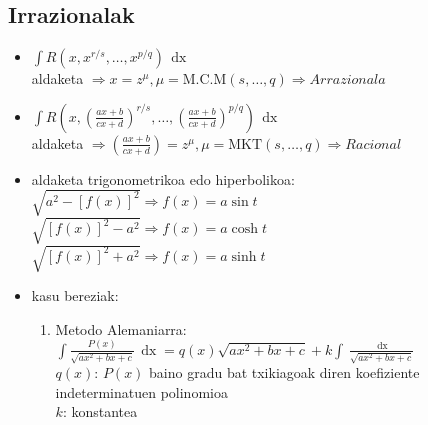 \documentclass[8pt]{article}
\DeclareMathOperator{\xder}{\, \mathrm{d}x}
\begin{document}
	\subsection{Irrazionalak}
		\begin{itemize}
			\item $ \int R (x, x^{r/s}, \dots , x^{p/q}) \xder $\\
				aldaketa $ \Rightarrow x = z^{\mu},
				\mu = \text{M.C.M} (s, \dots, q) \Rightarrow Arrazionala $
			\item $ \int R (x, (\frac{ax+b}{cx+d})^{r/s}, \dots, 
				(\frac{ax+b}{cx+d})^{p/q}) \xder $\\
				aldaketa $ \Rightarrow (\frac{ax+b}{cx+d}) = z^{\mu},
				\mu = \text{MKT} (s, \dots, q) \Rightarrow Racional $
			\item aldaketa trigonometrikoa edo hiperbolikoa:\\
				$ \sqrt{a^2 - [f(x)]^2} \Rightarrow f(x) = a \sin t $\\
				$ \sqrt{[f(x)]^2 - a^2} \Rightarrow f(x) = a \cosh t $\\
				$ \sqrt{[f(x)]^2 + a^2} \Rightarrow f(x) = a \sinh t $
			\item kasu bereziak:
				\begin{enumerate}
					\item Metodo Alemaniarra:
						$ \int \frac{P(x)}{\sqrt{a x^2 + bx + c}} \xder =
						q(x) \sqrt{a x^2 + bx + c} + k \int \frac{\xder}{\sqrt{a x^2 + bx + c}} $\\

						$ q(x) $: $ P(x) $ baino gradu bat txikiagoak diren
						koefiziente indeterminatuen polinomioa\\
						$ k $: konstantea
							

\end{enumerate}
\end{itemize}
\end{document}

YOUR GOAL: Go through the material and say how many lines include "xder". The number alone will do.

OUTPUT BELOW: 5